The prim path must inevitably triumph over the primrose path.
CHAPTER FIVE
MADAME JUMEL
NEW YORK'S FIRST OFFICIAL HEART BREAKER
Far to the north, on New York City's westerly side—on One Hundred and Sixtieth Street, near St. Nicholas Avenue—stands almost the sole American memorial to a super-woman. It takes the shape of a colonial dwelling, two and a half stories high, white, crowned by a railed gazebo, and with rear extensions and columns and the rest of the architectural fantasies wherein our new-world ancestors rejoiced.

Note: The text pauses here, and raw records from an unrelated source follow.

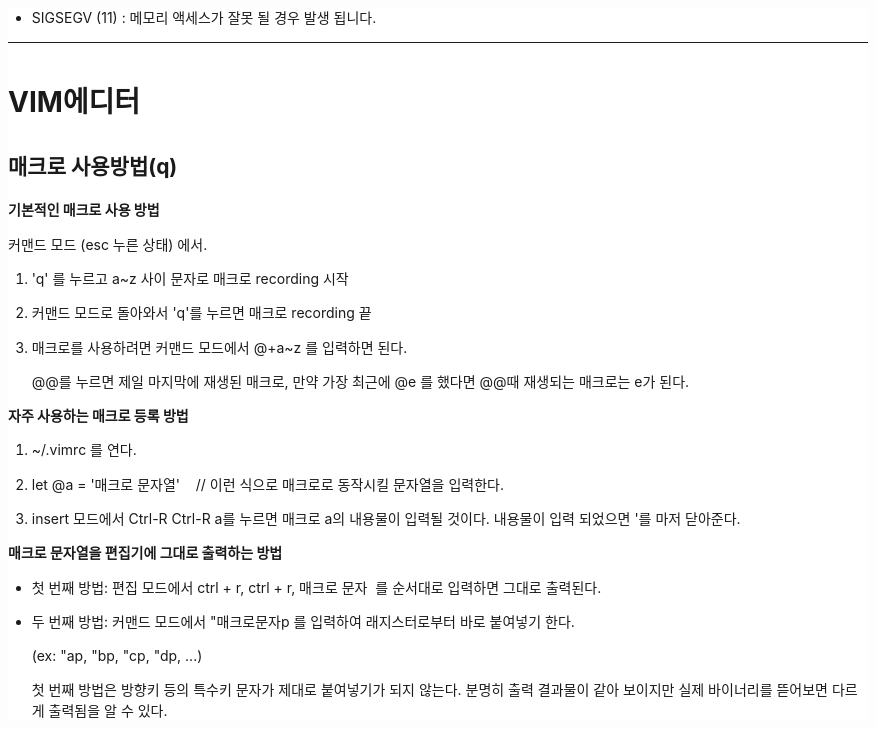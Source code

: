 
- SIGSEGV (11) : 메모리 액세스가 잘못 될 경우 발생 됩니다.




*******




# **VIM에디터**




## **매크로 사용방법(q)**




**기본적인 매크로 사용 방법**


커맨드 모드 (esc 누른 상태) 에서.


1. 'q' 를 누르고 a~z 사이 문자로 매크로 recording 시작


2. 커맨드 모드로 돌아와서 'q'를 누르면 매크로 recording 끝


3. 매크로를 사용하려면 커맨드 모드에서 @+a~z 를 입력하면 된다.


    @@를 누르면 제일 마지막에 재생된 매크로, 만약 가장 최근에  @e 를 했다면 @@때 재생되는 매크로는 e가 된다.




**자주 사용하는 매크로 등록 방법**


1. ~/.vimrc 를 연다.


2. let @a = '매크로 문자열'    // 이런 식으로 매크로로 동작시킬 문자열을 입력한다.


3. insert 모드에서 Ctrl-R Ctrl-R a를 누르면 매크로 a의 내용물이 입력될 것이다. 내용물이 입력 되었으면 '를 마저 닫아준다.
 
 
 
 
**매크로 문자열을 편집기에 그대로 출력하는 방법**


- 첫 번째 방법: 편집 모드에서 ctrl + r, ctrl + r, 매크로 문자  를 순서대로 입력하면 그대로 출력된다.


- 두 번째 방법: 커맨드 모드에서 "매크로문자p 를 입력하여 래지스터로부터 바로 붙여넣기 한다. 


  (ex: "ap, "bp, "cp, "dp, ...)
 
 
    첫 번째 방법은 방향키 등의 특수키 문자가 제대로 붙여넣기가 되지 않는다.
    분명히 출력 결과물이 같아 보이지만 실제 바이너리를 뜯어보면 다르게 출력됨을 알 수 있다.

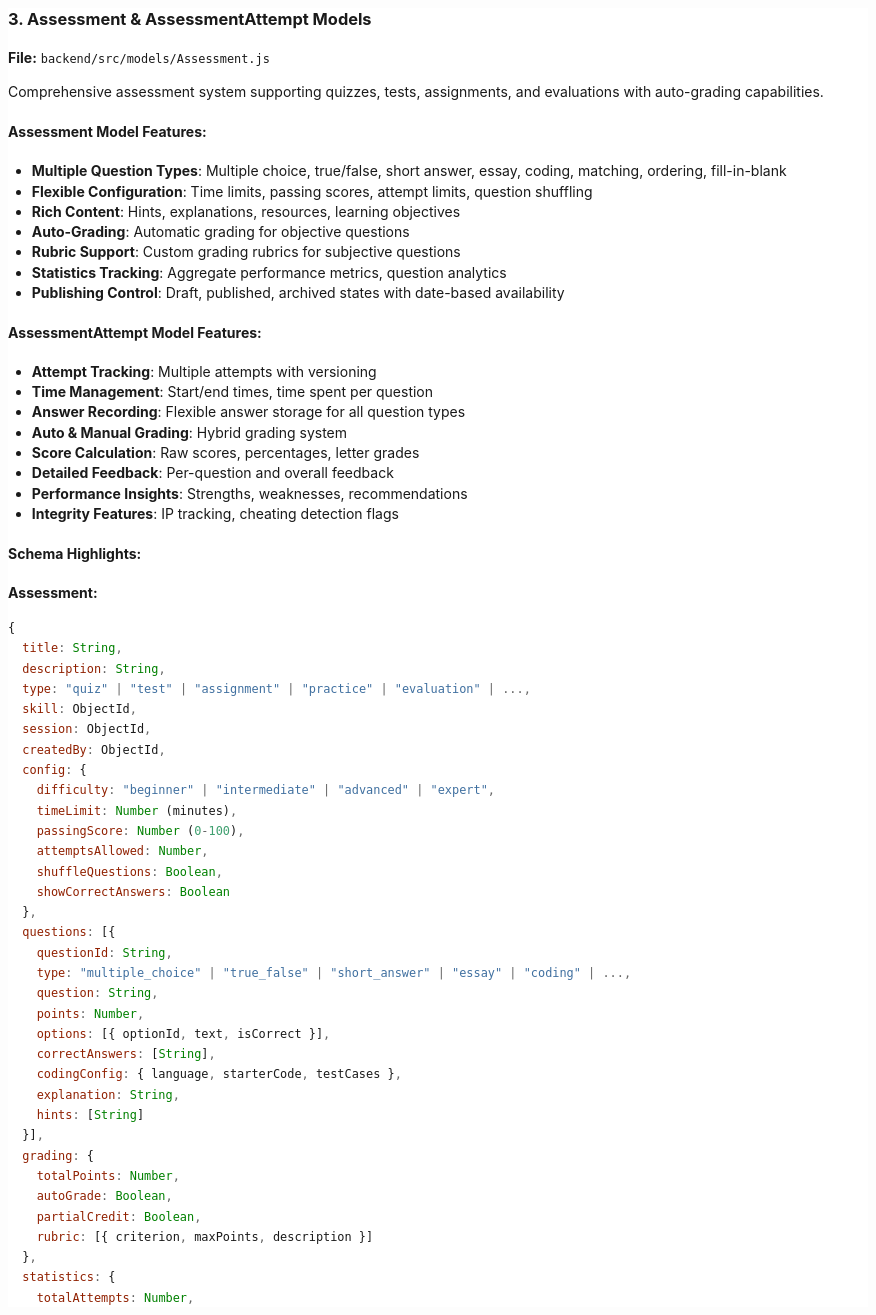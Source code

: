 
### 3. Assessment & AssessmentAttempt Models
**File:** `backend/src/models/Assessment.js`

Comprehensive assessment system supporting quizzes, tests, assignments, and evaluations with auto-grading capabilities.

#### Assessment Model Features:
- **Multiple Question Types**: Multiple choice, true/false, short answer, essay, coding, matching, ordering, fill-in-blank
- **Flexible Configuration**: Time limits, passing scores, attempt limits, question shuffling
- **Rich Content**: Hints, explanations, resources, learning objectives
- **Auto-Grading**: Automatic grading for objective questions
- **Rubric Support**: Custom grading rubrics for subjective questions
- **Statistics Tracking**: Aggregate performance metrics, question analytics
- **Publishing Control**: Draft, published, archived states with date-based availability

#### AssessmentAttempt Model Features:
- **Attempt Tracking**: Multiple attempts with versioning
- **Time Management**: Start/end times, time spent per question
- **Answer Recording**: Flexible answer storage for all question types
- **Auto & Manual Grading**: Hybrid grading system
- **Score Calculation**: Raw scores, percentages, letter grades
- **Detailed Feedback**: Per-question and overall feedback
- **Performance Insights**: Strengths, weaknesses, recommendations
- **Integrity Features**: IP tracking, cheating detection flags

#### Schema Highlights:

**Assessment:**
```javascript
{
  title: String,
  description: String,
  type: "quiz" | "test" | "assignment" | "practice" | "evaluation" | ...,
  skill: ObjectId,
  session: ObjectId,
  createdBy: ObjectId,
  config: {
    difficulty: "beginner" | "intermediate" | "advanced" | "expert",
    timeLimit: Number (minutes),
    passingScore: Number (0-100),
    attemptsAllowed: Number,
    shuffleQuestions: Boolean,
    showCorrectAnswers: Boolean
  },
  questions: [{
    questionId: String,
    type: "multiple_choice" | "true_false" | "short_answer" | "essay" | "coding" | ...,
    question: String,
    points: Number,
    options: [{ optionId, text, isCorrect }],
    correctAnswers: [String],
    codingConfig: { language, starterCode, testCases },
    explanation: String,
    hints: [String]
  }],
  grading: {
    totalPoints: Number,
    autoGrade: Boolean,
    partialCredit: Boolean,
    rubric: [{ criterion, maxPoints, description }]
  },
  statistics: {
    totalAttempts: Number,
```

It is called the Jumel mansion, after Madame Jumel, although it originally belonged to Mary Morris, an earlier and more beautiful man-slayer, at whose dainty feet George Washington, with solemn, but futile, protestations, deposited his heart; and although the woman whose name it bears ended her days there, not as Madame Jumel, but as Mrs. Burr.
The house once stood far in the silent country. But the thin, throbbing island's life crawled northward inch by inch, until to-day the mansion crouches, miscast and bewildered, amid a forest of new and top-heavy flat houses—happy hunting ground for none-too-rich homeseekers—and is shaken by the jar of "L" and New York Central trains.
Poor old house! Bewigged and small-clothed Great-gran'ther Peregrine, from Pompton, caught in the screaming eddy of a subway rush-hour crowd at the Grand Central!